The "worried well" may be increasing their risk of heart disease, research suggests.

People who are anxious that they have - or will develop - a serious illness could be boosting their chance of the disease that can cause heart attacks, chest pain and heart failure.

Experts including a team from the Sandviken University Hospital, Bergen, in Norway, analysed data for more than 7,000 people for their study, published in the journal BMJ Open.

They said that while general anxiety was already known to increase the risk of heart disease, health anxiety might have its own role.

Health anxiety often refers to a preoccupation with having or developing a serious illness, despite medical investigations suggesting no sign of disease.

All the people in the research were born between 1953 and 1957.

They filled in two questionnaires about their health, lifestyle, and education, and underwent health checks including blood tests, weight, height, and blood pressure measurements between 1997 and 1999.

The heart health of all these people was then followed using medical records up to the end of 2009.

Researchers excluded those people who received treatment for heart disease or who died from it within a year of starting the study on the basis they they may have already been ill.

Overall, the results found that 234 people (3.3%) suffered a heart attack or bout of acute angina during the monitoring period, most commonly around the seven year mark.

Those people with health anxiety were twice as likely to suffer heart problems (6.1%) compared to those who did not (3%).

While other risk factors for heart disease - such as diabetes - explained part of the association, health anxiety was still linked to a heightened risk on its own.

The researchers said: "Persons with high levels of health anxiety have about 70% increased risk of heart disease relative to persons with lower levels after adjustments for established cardiovascular disease risk factors, including lifestyle factors."

The team stressed that their observational study could not prove that anxiety caused heart disease, but they said the findings "underline the importance of proper diagnosis and treatment of health anxiety".

Emily Reeve, senior cardiac nurse at the British Heart Foundation, said: "This study was observational and reached no firm conclusions about the effect of health anxiety on the likelihood of developing heart disease.
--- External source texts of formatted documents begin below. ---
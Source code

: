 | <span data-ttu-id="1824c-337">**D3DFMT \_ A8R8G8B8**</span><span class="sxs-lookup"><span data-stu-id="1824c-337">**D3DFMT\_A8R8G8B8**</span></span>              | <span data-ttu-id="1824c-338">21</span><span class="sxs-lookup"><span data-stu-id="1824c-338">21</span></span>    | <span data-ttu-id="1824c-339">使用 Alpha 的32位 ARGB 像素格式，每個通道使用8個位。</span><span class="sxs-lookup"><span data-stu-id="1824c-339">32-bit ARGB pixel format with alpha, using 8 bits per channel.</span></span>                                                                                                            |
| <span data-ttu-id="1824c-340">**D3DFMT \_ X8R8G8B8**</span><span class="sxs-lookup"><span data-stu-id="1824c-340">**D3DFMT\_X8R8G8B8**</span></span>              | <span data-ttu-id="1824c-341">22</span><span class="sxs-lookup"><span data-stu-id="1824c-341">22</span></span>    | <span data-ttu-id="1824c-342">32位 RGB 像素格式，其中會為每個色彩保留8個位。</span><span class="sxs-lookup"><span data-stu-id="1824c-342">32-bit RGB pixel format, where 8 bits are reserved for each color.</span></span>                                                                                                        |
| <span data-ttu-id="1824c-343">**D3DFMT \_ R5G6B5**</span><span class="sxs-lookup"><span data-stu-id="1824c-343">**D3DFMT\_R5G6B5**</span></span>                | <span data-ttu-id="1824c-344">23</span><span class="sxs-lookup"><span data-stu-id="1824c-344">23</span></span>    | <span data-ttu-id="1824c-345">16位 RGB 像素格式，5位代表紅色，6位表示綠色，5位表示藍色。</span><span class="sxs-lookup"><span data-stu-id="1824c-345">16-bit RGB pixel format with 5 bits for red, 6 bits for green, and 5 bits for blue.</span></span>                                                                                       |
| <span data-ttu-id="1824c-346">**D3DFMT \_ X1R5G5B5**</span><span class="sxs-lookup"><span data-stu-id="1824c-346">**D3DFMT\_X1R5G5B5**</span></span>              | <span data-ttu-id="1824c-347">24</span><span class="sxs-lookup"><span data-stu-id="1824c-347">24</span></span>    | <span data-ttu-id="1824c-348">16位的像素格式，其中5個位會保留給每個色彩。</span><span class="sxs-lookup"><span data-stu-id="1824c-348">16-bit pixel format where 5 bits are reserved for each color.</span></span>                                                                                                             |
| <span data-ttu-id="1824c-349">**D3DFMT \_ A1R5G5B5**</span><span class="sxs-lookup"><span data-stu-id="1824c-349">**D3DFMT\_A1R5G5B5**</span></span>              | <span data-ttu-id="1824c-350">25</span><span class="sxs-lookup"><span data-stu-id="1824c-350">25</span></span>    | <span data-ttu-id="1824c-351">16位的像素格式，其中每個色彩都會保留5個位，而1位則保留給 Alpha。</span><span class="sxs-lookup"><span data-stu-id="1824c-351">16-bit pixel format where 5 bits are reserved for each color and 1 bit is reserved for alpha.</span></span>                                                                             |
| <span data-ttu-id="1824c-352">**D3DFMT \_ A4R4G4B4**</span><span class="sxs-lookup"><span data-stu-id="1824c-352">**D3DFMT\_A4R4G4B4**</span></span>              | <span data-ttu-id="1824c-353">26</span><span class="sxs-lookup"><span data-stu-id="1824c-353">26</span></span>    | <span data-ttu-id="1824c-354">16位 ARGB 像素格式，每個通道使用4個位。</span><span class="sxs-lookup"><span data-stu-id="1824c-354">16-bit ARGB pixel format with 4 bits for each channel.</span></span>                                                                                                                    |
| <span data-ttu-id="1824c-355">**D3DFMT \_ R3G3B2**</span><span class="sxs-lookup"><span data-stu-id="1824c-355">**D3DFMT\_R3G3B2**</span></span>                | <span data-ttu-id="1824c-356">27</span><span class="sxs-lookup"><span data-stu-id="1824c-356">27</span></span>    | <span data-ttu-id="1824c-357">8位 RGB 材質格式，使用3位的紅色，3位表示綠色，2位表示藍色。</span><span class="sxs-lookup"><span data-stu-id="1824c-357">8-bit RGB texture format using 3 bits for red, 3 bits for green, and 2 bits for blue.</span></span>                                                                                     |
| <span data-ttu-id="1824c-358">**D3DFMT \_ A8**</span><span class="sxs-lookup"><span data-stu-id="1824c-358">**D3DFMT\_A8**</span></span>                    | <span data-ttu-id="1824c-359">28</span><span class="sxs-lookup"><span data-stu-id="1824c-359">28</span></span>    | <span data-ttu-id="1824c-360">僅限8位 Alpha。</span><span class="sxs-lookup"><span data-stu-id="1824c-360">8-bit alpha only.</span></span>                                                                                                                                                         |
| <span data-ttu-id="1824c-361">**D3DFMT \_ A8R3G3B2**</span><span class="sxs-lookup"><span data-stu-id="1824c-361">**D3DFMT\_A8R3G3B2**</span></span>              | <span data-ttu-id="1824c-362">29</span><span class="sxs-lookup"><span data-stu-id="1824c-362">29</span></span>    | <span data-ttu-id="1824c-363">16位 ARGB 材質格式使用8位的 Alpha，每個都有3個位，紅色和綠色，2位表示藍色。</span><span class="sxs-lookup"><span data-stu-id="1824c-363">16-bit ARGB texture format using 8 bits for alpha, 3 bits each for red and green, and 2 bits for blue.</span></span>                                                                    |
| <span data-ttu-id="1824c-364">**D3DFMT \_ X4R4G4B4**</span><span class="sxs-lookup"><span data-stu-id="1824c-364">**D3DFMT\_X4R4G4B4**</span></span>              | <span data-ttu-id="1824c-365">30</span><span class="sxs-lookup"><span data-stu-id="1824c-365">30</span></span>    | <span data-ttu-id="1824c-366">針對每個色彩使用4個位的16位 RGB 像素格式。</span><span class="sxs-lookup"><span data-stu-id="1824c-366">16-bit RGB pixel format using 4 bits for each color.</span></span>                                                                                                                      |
"It's natural for people to worry if they feel they might be unwell. But anxiety and stress can trigger unhealthy habits, such as smoking or eating badly, which put you at greater risk of heart disease.

"While we don't know if the 'worried well' are directly putting themselves at risk of a heart attack, it's clear that reducing unnecessary anxiety can have health benefits. If you are experiencing health anxiety, speak to your doctor."